NYMC Faculty Publications

Repeated Measures Regression in Laboratory, Clinical and Environmental Research: Common Misconceptions in the Matter of Different Within- and Between-Subject Slopes

DOI

10.3390/ijerphc16030504

Journal Title

International Journal of Environmental Research and Public Health

First Page

E504

Document Type

Article

Publication Date

February 2019

Department

Public Health

Abstract

When using repeated measures linear regression models to make causal inference in laboratory, clinical and environmental research, it is typically assumed that the within-subject association of differences (or changes) in predictor variable values across replicates is the same as the between-subject association of differences in those predictor variable values. However, this is often false. For example, with body weight as the predictor variable and blood cholesterol (which increases with higher body fat) as the outcome: (i) a 10-lb weight increase in the same adult affects more greatly an increase in cholesterol in that adult than does (ii) one adult weighing 10 lbs more than a second indicate higher cholesterol in the heavier adult. A 10-lb weight gain in the first adult more likely reflects a build-up of body fat in that person, while a second person being 10 lbs heavier than the first could be influenced by other factors, such as the second person being taller. Hence, to make causal inferences, different within- and between-subject slopes should be separately modeled.
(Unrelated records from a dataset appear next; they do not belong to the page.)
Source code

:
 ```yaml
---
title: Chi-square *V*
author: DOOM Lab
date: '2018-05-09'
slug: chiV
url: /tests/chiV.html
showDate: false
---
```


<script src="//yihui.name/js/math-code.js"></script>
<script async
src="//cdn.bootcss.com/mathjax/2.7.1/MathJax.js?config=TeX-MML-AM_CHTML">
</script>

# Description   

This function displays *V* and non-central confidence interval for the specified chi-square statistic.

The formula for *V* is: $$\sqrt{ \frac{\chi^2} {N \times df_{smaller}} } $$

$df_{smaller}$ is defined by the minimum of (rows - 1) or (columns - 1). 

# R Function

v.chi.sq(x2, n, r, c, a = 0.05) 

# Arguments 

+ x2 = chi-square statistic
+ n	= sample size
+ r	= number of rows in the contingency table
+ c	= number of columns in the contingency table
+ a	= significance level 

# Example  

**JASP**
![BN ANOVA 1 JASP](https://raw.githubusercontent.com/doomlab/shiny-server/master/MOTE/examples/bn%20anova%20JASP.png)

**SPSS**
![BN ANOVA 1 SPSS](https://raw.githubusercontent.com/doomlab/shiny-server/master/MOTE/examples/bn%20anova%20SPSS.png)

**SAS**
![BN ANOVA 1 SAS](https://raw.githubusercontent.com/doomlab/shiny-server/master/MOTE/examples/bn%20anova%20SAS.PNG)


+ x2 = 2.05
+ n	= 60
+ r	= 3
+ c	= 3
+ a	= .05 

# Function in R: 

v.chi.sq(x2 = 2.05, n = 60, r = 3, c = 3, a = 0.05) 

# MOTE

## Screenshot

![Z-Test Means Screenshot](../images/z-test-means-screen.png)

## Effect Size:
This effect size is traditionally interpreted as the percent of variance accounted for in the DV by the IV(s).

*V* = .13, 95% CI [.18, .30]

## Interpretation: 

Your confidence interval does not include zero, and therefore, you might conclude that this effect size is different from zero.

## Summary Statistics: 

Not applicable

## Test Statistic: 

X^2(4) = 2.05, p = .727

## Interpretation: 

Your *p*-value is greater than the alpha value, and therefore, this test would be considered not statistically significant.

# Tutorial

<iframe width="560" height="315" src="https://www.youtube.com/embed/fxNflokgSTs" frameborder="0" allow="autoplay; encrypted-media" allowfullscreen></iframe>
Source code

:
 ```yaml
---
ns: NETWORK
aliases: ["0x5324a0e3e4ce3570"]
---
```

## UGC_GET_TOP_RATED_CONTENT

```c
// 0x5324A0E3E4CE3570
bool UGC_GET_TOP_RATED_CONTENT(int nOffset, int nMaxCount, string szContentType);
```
A related misconception commonly made using generalized estimation equations (GEE) and mixed models on repeated measures (i.e., for fitting cross-sectional regression) is that the working correlation structure only influences variance of the parameter estimates. However, only independence working correlation guarantees that the modeled parameters have interpretability. We illustrate this with an example where changing working correlation from independence to equicorrelation qualitatively biases parameters of GEE models and show that this happens because within- and between-subject slopes for the outcomes regressed on the predictor variables differ. We then systematically describe several common mechanisms that cause within- and between-subject slopes to differ: change effects, lag/reverse-lag and spillover causality, shared within-subject measurement bias or confounding, and predictor variable measurement error. The misconceptions we describe should be better publicized. Repeated measures analyses should compare within- and between-subject slopes of predictors and when they do differ, investigate the causal reasons for this.